「発達障害ビジネスだ」専門医が批判、学会も認めない療法を勧めるクリニックの実態 患者の頭に「磁気刺激」、治療代に高額ローン組ますケースも
遠方でもあり、即契約はせずにいったん持ち帰ったが、夫などと相談し「なんでもできることはしてあげたい」と、32回(1回約20分)、計約60万円分の施術を契約することにした。 実は息子には、学会の指針でTMS使用を避けるようにと記されているてんかん発作があったため、クリニックには伝えていた。職員からは「部分性発作なので大丈夫です」と説明を受けたため標準のコースを選んだのに、施術を数回受けた後、機器を扱う臨床工学技士から「てんかんがあるので、右側の頭(の施術)はやめときますね」と言われ、困惑した。女性は次第にクリニックに不信感を募らせるようになった。 結局、約1年後に予定の半分ほどの回数で中止を決めた。未施術分などの返金を受けたが、施術済みの分は返金されなかった。治療効果も実感できておらず、女性は「お金だけでなく通院時間も、そして期待した私の気持ちも返してほしいです」と訴えた。 この女性の他にも、複数の患者が取材班に対しクリニックの治療に疑問を投げかけている。

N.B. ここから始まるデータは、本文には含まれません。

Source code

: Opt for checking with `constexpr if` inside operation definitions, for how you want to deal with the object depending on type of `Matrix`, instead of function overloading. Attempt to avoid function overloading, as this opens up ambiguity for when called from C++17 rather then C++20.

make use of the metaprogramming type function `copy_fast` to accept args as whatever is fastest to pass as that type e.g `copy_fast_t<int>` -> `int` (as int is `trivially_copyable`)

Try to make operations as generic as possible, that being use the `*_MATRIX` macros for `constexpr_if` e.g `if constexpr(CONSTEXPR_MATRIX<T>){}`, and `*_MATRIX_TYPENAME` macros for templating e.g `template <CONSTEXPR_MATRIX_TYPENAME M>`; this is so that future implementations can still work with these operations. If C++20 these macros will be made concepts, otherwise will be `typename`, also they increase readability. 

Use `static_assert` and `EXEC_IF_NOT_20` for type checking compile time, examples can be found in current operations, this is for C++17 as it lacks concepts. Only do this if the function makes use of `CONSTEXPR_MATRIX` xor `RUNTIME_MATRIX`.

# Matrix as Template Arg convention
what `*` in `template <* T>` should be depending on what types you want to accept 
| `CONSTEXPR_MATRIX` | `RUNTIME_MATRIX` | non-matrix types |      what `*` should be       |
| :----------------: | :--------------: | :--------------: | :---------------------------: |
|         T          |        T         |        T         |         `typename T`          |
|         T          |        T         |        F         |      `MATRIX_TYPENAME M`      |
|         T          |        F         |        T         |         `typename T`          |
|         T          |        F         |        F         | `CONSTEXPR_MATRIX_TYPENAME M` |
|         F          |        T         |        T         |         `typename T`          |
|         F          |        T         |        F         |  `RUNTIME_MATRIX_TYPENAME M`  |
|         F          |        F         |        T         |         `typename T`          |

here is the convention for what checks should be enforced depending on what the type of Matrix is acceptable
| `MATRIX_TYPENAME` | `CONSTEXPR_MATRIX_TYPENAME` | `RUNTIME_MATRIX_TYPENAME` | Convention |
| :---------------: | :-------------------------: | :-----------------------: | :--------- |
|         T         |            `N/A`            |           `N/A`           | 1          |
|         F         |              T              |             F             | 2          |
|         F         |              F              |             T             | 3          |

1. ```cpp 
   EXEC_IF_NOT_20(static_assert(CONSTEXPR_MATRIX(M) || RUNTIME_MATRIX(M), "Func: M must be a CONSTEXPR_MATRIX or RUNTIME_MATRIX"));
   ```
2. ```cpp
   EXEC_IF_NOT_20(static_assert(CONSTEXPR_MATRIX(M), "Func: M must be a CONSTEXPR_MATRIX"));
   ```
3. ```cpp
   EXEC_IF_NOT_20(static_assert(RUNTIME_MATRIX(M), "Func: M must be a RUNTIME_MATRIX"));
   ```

読み書きや計算が苦手で、人との会話でしどろもどろになりやすいという千葉県の30代男性は、クリニックで発達障害のグレーゾーンと指摘された。金銭的余裕がなく契約せず、別の精神科医にかかり、知能検査で軽度の知的障害と診断された。「クリニックの見立ては正しかったのだろうか」と疑問視している。 ▽心理テクで契約獲得 共同通信は、このクリニックのカウンセラー向け内部資料を入手した。タイトルは「契約の取れるカウンセラーになるための営業学」。作成は2023年2月で、部外秘を示す「CONFIDENTIAL」と書かれていた。 資料では、最初の情報が意思決定に影響する「アンカリング効果」と呼ばれる心理学のテクニックを説明。最初に機器の値段は数千万円だと示すことで、数十万円の施術費を安く感じさせる手法も紹介している。 関係者によると、カウンセラーの給与体系では、基本給に加算する「能力給」は、契約に至った割合を反映する仕組みだった。エステなどの営業経験がある人が採用されやすいという。勤務するカウンセラーは「医療機関の感覚が薄く、契約が取れればよいという雰囲気だ」と利益重視の姿勢を明かした。